Arkansas led Colorado State, 15-6, in first downs in the opening half, but the Rams led the Razorbacks, 15-9, in the second half. The Hogs were 4-for-10 on third downs in the first two quarters, but only 1-for-5 in the second half.
"Hindsight is 20/20 and, looking back, we should have kept running it, but the other side of that is the formula that got Chad Morris the Arkansas job was in place," Rogers said. "He ran the ball until they were going to stop it. It is hard to fault him for doing what he has always done and that got him the job."
Colorado State's offense heated up in the third quarter. The Rams were only 2-for-8 on third downs in the first half, but they converted on 4 of 7 third downs in the second half.
"It did seem like they started to lengthen the field," Rogers said. "It seems like they threw downfield more. Then, they started running some crossing routes. It seemed like they were getting a lot of throws around 15-20 yards deep or so toward the middle of the field. That seemed to be a difference."
Arkansas was unable to pressure Colorado State quarterback K.J. Carta-Samuels in the second half.
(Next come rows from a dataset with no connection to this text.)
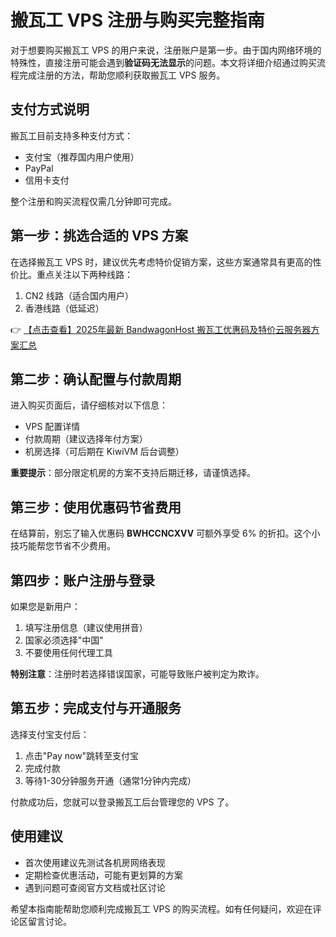 # 搬瓦工 VPS 注册与购买完整指南

对于想要购买搬瓦工 VPS 的用户来说，注册账户是第一步。由于国内网络环境的特殊性，直接注册可能会遇到**验证码无法显示**的问题。本文将详细介绍通过购买流程完成注册的方法，帮助您顺利获取搬瓦工 VPS 服务。

## 支付方式说明
搬瓦工目前支持多种支付方式：
- 支付宝（推荐国内用户使用）
- PayPal
- 信用卡支付

整个注册和购买流程仅需几分钟即可完成。

## 第一步：挑选合适的 VPS 方案
在选择搬瓦工 VPS 时，建议优先考虑特价促销方案，这些方案通常具有更高的性价比。重点关注以下两种线路：
1. CN2 线路（适合国内用户）
2. 香港线路（低延迟）

👉 [【点击查看】2025年最新 BandwagonHost 搬瓦工优惠码及特价云服务器方案汇总](https://bit.ly/banwagon)

## 第二步：确认配置与付款周期
进入购买页面后，请仔细核对以下信息：
- VPS 配置详情
- 付款周期（建议选择年付方案）
- 机房选择（可后期在 KiwiVM 后台调整）

**重要提示**：部分限定机房的方案不支持后期迁移，请谨慎选择。

## 第三步：使用优惠码节省费用
在结算前，别忘了输入优惠码 **BWHCCNCXVV** 可额外享受 6% 的折扣。这个小技巧能帮您节省不少费用。

## 第四步：账户注册与登录
如果您是新用户：
1. 填写注册信息（建议使用拼音）
2. 国家必须选择"中国"
3. 不要使用任何代理工具

**特别注意**：注册时若选择错误国家，可能导致账户被判定为欺诈。

## 第五步：完成支付与开通服务
选择支付宝支付后：
1. 点击"Pay now"跳转至支付宝
2. 完成付款
3. 等待1-30分钟服务开通（通常1分钟内完成）

付款成功后，您就可以登录搬瓦工后台管理您的 VPS 了。

## 使用建议
- 首次使用建议先测试各机房网络表现
- 定期检查优惠活动，可能有更划算的方案
- 遇到问题可查阅官方文档或社区讨论

希望本指南能帮助您顺利完成搬瓦工 VPS 的购买流程。如有任何疑问，欢迎在评论区留言讨论。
"You always get nervous about quick scores," Rogers said. "You don't want to give those up. When they started to air some out, everybody wants to play a little deeper."
"For an 0-2 team, they could have easily packed it in at 27-9," Rogers added. "They kept fighting."
The loss led to unexpected pressure on Morris in just his second game with Arkansas.
"Everybody is going to be antsy and coach Morris is used to that," Rogers said. "That is the nature of the beast in college coaching. I think the takeaway is keep working on the basics of what you want to accomplish. I think the formula was there.
"I don't think there is any need for them to deviate. I think he knows what he is doing. You have to preach the same things you do at any level -- finishing, not getting complacent. Maybe there was some complacency on the players' part. We see it in high school. You are always ready to get a big lead and you tend to let off the pedal a little bit."
Rogers said the performance that produced the 27-9 lead included some positives for the team moving forward.
"I think you will see them continue to expand," Rogers said. "You've got new coaches, new coordinator and I think they are still feeling that out and getting the basics in. Based on his history and John Chavis' history, I expect the Hogs to get better every week and we will be a good SEC football team in a couple of years.
"It is obviously not there yet. Good SEC teams do not lose to 0-2 Mountain West teams. People just have to be patient. If the cupboard was full, there would not have been a coaching change. You have to have a little patience."